Incidentally, these T3s are slowly but surely becoming the next big thing on the VW van scene (in Israel and Austria both) now that the T2 are no longer available cheaply. Good Synchros are becoming expensive and are highly praised for their off-road ability.
Ironically, the T4, with its FWD and front engine, was generally considered to be an improvement in many ways, except for engine noise, which was now much more prominent.
The reality is this: these VW vans are very different vehicles than big American vans; it’s like comparing apples and oranges. I’ve spent lots of time in both of them. And I’m familiar with their respective pros and cons. There’s no question that the American vans were better suited for most American users. And a lwb American van would give a decent ride on a smooth interstate.

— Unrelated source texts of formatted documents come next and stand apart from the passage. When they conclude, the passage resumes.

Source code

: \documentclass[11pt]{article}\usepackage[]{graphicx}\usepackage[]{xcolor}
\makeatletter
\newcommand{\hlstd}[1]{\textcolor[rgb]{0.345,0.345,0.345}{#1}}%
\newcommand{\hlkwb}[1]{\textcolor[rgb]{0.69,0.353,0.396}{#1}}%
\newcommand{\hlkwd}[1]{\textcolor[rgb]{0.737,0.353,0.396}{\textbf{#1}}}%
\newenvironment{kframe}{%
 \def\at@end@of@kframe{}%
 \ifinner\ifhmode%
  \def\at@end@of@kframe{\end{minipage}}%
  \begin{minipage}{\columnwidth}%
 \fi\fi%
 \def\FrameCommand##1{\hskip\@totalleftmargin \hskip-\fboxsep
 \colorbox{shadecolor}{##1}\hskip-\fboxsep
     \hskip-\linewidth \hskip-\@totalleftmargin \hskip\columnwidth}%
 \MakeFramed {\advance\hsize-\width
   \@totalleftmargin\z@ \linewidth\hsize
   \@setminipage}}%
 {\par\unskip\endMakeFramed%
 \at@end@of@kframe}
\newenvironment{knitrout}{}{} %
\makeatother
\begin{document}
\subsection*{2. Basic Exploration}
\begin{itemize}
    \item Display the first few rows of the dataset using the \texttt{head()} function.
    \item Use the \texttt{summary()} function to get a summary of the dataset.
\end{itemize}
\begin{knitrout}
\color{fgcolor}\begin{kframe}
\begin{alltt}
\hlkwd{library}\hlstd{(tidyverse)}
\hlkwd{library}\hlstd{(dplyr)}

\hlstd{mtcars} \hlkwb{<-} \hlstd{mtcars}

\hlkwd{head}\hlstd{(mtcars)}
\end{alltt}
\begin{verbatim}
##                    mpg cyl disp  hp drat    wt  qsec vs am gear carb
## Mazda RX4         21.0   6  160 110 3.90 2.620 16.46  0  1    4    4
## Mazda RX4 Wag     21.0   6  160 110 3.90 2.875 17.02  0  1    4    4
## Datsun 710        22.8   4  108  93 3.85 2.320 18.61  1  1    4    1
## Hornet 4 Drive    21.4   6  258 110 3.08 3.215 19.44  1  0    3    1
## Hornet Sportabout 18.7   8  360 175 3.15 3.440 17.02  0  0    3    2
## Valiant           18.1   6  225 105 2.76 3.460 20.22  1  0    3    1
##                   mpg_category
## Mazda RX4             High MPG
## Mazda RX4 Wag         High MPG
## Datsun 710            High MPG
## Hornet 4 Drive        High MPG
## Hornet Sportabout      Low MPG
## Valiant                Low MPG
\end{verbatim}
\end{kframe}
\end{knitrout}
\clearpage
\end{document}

But the T3 rode and handled more like a European car rather than a big truck. Try driving an American van briskly through a windy mountain road. The T3’s chassis could handle a much wider variety of situations with aplomb. try driving a T3 and a Chevy van off-road, or down a very rough road. day and night difference.
But obviously many folks couldn’t care about that. It’s the same reason lots of folks prefer a big Buick or Cadillac over a VW Passat or BMW or such. It’s a matter of preference and use. If you like rolling down the interstate at a sedate pace, the big American van (or car) is your thing. Or if you need more room, or a flat rear floor, or haul a trailer.
I can appreciate the pros of both designs, but each clearly had its weaknesses.
“The reality is this: these VW vans are very different vehicles than big American vans; it’s like comparing apples and oranges. I’ve spent lots of time in both of them. And I’m familiar with their respective pros and cons. There’s no question that the American vans were better suited for most American users.”
That pretty much nails it. These vans were great for some things, others not so much. Likewise with American vans.
Paul, now you mentioned this, yes the T4 had more engine noise, not too bad but noticeable on trips from Austria to the UK looking for Jaguar spares. And with 78 hp fully loaded you were limited to 100 Km/H. The TDi was a rocket, particularly the chipped ones which would stay on the Autobahn at 150 Km/H all day long, stable as a rock.
The review points to rather high db levels, especially at high speed. That has less to do with the engine – although VW boxers are noisy, the van has the advantage of a large distance and a lot of metal to muffle it. No, the source of the noise in these vans was from wind noise, especially at high speed, something VW’s often struggled with through the 1990s.
It is also definitely much slower than even the smaller-engined american vans of the 70s. As for noise and comfort in US vans, I assume your experience was with commercial vans, and not the likes of the E series Chateau, so I am not sure if it is directly comparable to this vanagon.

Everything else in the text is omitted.